Friday, June 18, 2010

tap tap tap tap... huh?

Since when did the computer take over as the new preferred communications medium? When did it become policy to text information rather than simply call the person? When did it become more important to tap tap tap away on your keyboard rather than pay attention to what's going on around you?

So many times my beautiful and talented spouse has texted me a question, came home, and asked for an answer to a question I never recieved. "Don't you check your texts?" is asked to me. Well, considering the pants I wore yesterday still contain my cell-phone and are hap-hazardly lumped on the floor of our bedroom, I'd say no. Is it normal now to carry your cell at all times? If so, Verizon should get off their lazy butts and create a waterproof phone. Never know when I might recieve critical information while I'm washing whats left of my hair.

Oh great and glorious computer! Perveyor of the Facebook and Twitter. Thou art the bringer of vital news and jaywalkers being socked in the face. Why, then, must we pay attentioin to this cruel world around us which lacks a 'post' button! Cruelty! Cruelty is this reality thing that will not update me when my friend in Chicago finds a butterfly that looks like Elvis, or when Tom in Cleveland finds a club that's 'off the hizzle.' I propose to you, oh wise collection of circuits and processors, that you be the one to dictate my day to day operations so I may shut out everything that the harshness of life brings. Therefore, I must go. Jenny posted a pic of her ugly dog on Myspace and said I must check it out, and just now something flashed on the screen offering 20% off something called Extenze. Hmm.... looks like my day is planned!

Thursday, June 17, 2010

First time blogger

Ok, so how long before this gets old?
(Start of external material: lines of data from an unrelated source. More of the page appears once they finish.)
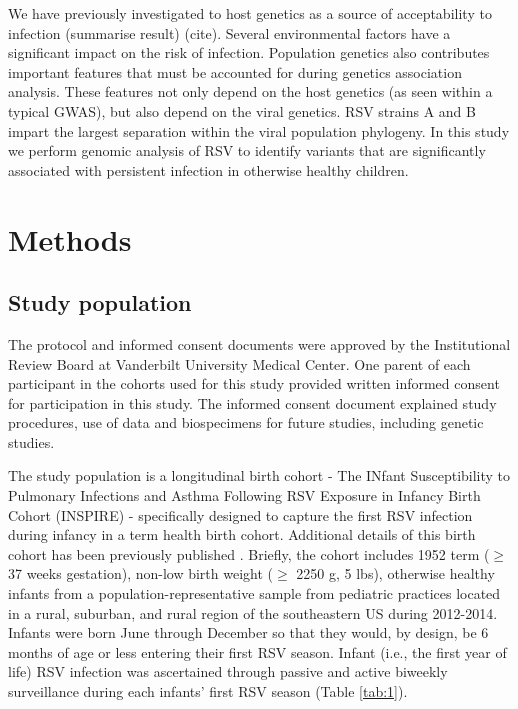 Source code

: \documentclass{article}
\begin{document}
We have previously investigated to host genetics as a source of acceptability to infection (summarise result) (cite).
Several environmental factors have a significant impact on the risk of infection. 
Population genetics also contributes important features that must be accounted for during genetics association analysis. 
These features not only depend on the host genetics (as seen within a typical GWAS), but also depend on the viral genetics.
RSV strains A and B impart the largest separation within the viral population phylogeny.
In this study we perform genomic analysis of RSV to identify variants that are significantly associated with persistent infection in otherwise healthy children.

\section{Methods}
\subsection{Study population}
The protocol and informed consent documents were approved by the Institutional Review Board at Vanderbilt University Medical Center. 
One parent of each participant in the cohorts used for this study provided written informed consent for participation in this study. 
The informed consent document explained study procedures, use of data and biospecimens for future studies, including genetic studies.

The study population is a longitudinal birth cohort - The INfant Susceptibility to Pulmonary Infections and Asthma Following RSV Exposure in Infancy Birth Cohort (INSPIRE) - specifically designed to capture the first RSV infection during infancy in a term health birth cohort. 
Additional details of this birth cohort has been previously published 
\cite{larkin_objectives_2015}.
Briefly, the cohort includes 1952 term ($\ge$ 37 weeks gestation), non-low birth weight ($\ge$ 2250 g, 5 lbs), otherwise healthy infants from a population-representative sample from pediatric practices located in a rural, suburban, and rural region of the southeastern US during 2012-2014. 
Infants were born June through December so that they would, by design, be 6 months of age or less entering their first RSV season. 
Infant (i.e., the first year of life) RSV infection was ascertained through passive and active biweekly surveillance during each infants' first RSV season
(Table \ref{tab:1}).
\end{document}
Didn't expect that, did you? Well, I'm the type of guy that only takes on tasks that have definate reason, or have the prospect of having an outcome that shines in my favor (and occassionally the favor of others). Currently, I see none of either in blogging.

Some folks may say I'm selfish or self-centered; I just think I'm calculated and precise. Besides, I've been known to drop a few quarters in the Jimmy Fund can at the convience store or take that 'quick' phone survey that last an hour and a half just because the woman at the other end sounded lonely and depressed. Both those things really don't benefit me, but I did them anyway. Point proven.

Anyway, back to blogging. My beautiful wife Crystal, whom I've been married to these past nine years, created a blog on this very website. I decided to give it a try because ranting at my wife all the time became, well, old. This way, I can subject all of you (or just you) to my warped sences of achievement.

My goal for this blog is to shed some light on my innermost workings for my dear friends, and to totally offend the rest of you. If you have typed letters to your congressman stored in you filing cabinet ready to go with the offenders name and type of insult blank, I suggest you close your web browser now and hire someone to get your groceries for you, because not only shouldn't you read my blog, you probably shouldn't venture out into the world for a last minute roll of toilet paper.